The victim, 29-year-old Nicola Tommasoli, finally succumbed to his injuries and died on Monday after being beaten into coma on May 1 by a group of youths identified by police as neo-Nazi soccer hooligans.
The beating, in the northern city of Verona, was condemned across the political spectrum; police have so far ruled out any political motive for what appears to be an isolated act of violence.
Still, Italy's centre-left portrayed it as a sign a growing intolerance in a country where fears about crime -- particularly by immigrants -- contributed to their resounding defeat by the right in last month's national and municipal elections.
The incident has put right-wingers on the defensive over the suggestion that support by militants helped them to win the April elections, including the mayorship of Rome.
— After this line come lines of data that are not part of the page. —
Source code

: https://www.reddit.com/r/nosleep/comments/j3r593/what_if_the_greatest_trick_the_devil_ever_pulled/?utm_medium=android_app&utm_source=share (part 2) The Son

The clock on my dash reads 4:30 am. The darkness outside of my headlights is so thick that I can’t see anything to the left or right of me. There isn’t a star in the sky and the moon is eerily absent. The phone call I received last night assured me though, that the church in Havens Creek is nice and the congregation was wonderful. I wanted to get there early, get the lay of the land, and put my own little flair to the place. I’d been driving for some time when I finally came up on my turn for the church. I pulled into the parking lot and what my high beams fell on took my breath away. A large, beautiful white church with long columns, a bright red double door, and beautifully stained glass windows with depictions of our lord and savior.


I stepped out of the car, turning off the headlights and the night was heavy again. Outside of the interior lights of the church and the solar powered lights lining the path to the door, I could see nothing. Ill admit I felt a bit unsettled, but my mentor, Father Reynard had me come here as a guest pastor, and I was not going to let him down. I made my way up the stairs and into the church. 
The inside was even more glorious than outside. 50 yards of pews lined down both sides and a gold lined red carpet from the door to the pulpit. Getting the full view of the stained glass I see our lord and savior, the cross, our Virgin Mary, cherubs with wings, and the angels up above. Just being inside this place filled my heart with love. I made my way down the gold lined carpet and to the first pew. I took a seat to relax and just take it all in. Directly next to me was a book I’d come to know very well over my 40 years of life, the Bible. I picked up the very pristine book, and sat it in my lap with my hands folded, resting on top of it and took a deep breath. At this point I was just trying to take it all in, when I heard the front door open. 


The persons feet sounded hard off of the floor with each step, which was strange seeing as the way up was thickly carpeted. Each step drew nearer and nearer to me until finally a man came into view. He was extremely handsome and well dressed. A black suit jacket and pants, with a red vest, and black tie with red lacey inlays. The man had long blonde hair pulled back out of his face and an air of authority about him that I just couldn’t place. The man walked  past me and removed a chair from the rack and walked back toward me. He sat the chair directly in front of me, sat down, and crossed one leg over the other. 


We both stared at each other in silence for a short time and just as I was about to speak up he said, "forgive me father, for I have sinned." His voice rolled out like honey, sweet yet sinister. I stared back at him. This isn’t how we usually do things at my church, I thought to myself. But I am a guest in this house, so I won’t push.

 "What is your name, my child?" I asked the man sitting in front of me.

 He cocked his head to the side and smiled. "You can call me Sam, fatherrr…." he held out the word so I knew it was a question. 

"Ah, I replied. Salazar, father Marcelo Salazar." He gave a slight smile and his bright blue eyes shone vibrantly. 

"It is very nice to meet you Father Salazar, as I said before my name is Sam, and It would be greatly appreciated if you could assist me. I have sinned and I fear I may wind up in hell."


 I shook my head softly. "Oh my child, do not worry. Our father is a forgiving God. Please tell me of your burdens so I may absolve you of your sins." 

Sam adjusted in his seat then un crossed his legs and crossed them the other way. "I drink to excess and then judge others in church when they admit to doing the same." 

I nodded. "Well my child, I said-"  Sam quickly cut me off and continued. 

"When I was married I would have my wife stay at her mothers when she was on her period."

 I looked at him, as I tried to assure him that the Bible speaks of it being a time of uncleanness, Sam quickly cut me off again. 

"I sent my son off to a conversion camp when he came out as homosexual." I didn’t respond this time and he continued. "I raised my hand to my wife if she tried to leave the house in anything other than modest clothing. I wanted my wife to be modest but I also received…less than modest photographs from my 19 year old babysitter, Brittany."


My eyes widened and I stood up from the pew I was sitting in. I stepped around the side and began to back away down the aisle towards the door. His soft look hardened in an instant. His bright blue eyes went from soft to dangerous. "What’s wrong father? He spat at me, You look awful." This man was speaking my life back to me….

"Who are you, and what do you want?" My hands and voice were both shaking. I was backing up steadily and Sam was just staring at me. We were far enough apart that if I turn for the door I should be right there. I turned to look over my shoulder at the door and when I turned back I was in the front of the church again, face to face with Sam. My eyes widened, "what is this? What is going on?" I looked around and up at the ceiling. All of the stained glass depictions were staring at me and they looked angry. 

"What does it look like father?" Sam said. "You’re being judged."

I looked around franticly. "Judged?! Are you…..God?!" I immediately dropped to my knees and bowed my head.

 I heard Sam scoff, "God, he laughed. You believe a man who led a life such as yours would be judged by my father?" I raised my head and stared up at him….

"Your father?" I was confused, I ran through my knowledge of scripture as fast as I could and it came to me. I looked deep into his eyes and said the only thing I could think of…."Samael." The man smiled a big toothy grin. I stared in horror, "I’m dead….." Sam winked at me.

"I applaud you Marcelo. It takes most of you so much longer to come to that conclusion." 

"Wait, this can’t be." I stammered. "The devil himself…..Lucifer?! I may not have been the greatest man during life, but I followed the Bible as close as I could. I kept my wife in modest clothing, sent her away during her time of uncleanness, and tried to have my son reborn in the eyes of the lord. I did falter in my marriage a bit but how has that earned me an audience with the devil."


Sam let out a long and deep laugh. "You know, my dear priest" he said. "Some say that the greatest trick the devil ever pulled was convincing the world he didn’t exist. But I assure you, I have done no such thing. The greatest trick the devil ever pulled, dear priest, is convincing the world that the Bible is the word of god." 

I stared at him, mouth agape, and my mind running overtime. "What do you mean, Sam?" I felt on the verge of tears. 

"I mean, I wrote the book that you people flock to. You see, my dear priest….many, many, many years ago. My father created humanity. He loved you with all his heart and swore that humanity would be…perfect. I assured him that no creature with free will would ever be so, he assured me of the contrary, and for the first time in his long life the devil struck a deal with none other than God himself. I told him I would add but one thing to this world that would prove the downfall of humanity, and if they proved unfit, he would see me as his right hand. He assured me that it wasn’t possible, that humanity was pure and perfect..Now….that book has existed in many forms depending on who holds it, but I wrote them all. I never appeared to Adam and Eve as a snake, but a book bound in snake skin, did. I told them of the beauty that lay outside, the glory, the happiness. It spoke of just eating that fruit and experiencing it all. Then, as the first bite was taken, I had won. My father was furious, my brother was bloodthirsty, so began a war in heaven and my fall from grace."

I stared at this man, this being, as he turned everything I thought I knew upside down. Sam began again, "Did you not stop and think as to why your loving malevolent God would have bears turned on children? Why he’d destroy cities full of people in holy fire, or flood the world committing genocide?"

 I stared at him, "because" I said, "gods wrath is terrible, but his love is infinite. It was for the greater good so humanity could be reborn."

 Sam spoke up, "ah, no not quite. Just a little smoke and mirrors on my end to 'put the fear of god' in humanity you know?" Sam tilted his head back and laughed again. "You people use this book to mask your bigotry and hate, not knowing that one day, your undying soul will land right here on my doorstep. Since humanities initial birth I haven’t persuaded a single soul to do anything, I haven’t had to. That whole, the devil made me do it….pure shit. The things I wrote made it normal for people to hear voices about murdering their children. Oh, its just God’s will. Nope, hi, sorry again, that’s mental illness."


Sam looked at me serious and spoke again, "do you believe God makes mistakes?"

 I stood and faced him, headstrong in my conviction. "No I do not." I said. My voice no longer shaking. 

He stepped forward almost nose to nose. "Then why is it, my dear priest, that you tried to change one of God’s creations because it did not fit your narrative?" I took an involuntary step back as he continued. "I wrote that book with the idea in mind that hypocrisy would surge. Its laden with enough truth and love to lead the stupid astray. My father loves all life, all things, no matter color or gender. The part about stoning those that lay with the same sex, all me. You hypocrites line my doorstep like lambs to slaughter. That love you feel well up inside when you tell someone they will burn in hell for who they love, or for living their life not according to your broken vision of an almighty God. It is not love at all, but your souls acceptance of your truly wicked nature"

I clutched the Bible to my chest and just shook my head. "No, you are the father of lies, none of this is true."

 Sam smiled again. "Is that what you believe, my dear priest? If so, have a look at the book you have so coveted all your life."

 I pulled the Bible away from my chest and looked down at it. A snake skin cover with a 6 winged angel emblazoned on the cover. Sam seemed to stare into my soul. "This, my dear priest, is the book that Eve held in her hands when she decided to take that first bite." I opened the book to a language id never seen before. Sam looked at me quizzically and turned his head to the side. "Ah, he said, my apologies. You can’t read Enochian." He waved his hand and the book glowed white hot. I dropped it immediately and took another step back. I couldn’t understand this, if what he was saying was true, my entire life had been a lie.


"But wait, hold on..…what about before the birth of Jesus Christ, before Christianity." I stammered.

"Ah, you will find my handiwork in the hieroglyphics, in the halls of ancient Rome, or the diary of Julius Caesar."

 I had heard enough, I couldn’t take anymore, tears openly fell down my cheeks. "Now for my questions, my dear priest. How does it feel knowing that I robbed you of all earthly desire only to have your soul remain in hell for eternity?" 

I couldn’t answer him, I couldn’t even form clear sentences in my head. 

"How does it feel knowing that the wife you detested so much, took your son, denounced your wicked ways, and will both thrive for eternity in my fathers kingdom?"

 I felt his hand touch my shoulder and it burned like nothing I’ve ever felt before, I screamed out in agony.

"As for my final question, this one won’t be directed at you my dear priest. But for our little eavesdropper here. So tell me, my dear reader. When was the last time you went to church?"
"The responsibility lies with right-wing populists," said Paolo Ferrero, a leftist minister in the caretaker government expected to step down later this week.
He accused the far right of creating "scapegoats" for Italy's social problems that "brings in votes in a climate of insecurity, but also sows a long trail of hate".
The defeated centre-left candidate for prime minister, Walter Veltroni, said: "We are faced with a neo-fascist-style aggression that cannot and should not be underestimated".
In an informal poll by one television station, 51 percent of respondents said they feared the Verona attack could herald the start of a new wave of violent intolerance.
City of love?
The mayor of Verona, from the anti-immigrant Northern League which backed Silvio Berlusconi as premier, rejected any link between his party and Tommasoli's assailants. "There are millions of people that voted for us. It could be that one of them is a criminal," Tosi, who is cracking down on illegal immigrants in Verona, a city made famous by Shakespeare's "Romeo and Juliet".
But Tosi is not the only right-wing politician who had to distance himself from far-right elements.
Rome's new Mayor Gianni Alemanno urged supporters to avoid "excesses" after a small group gave him the right-armed Roman salute associated with fascist dictator Benito Mussolini and chanted "Duce!" (leader), as Mussolini's followers called him.
Alemanno, whose National Alliance is the successor to the post-war neo-fascists but is trying to become a mainstream conservative party, complained that the left tried to depict him as a fascist and anti-Semite during the campaign.
"We must condemn any form of ideological extremism regardless of where it comes from," said Alemanno as he visited monuments in Rome to Jewish victims of Nazi occupation, Italian wartime resistance heroes and Rome's synagogue.
"There are extremist fringes on the far right as well as the far left, but they are more an expression of urban marginalisation than actual politics."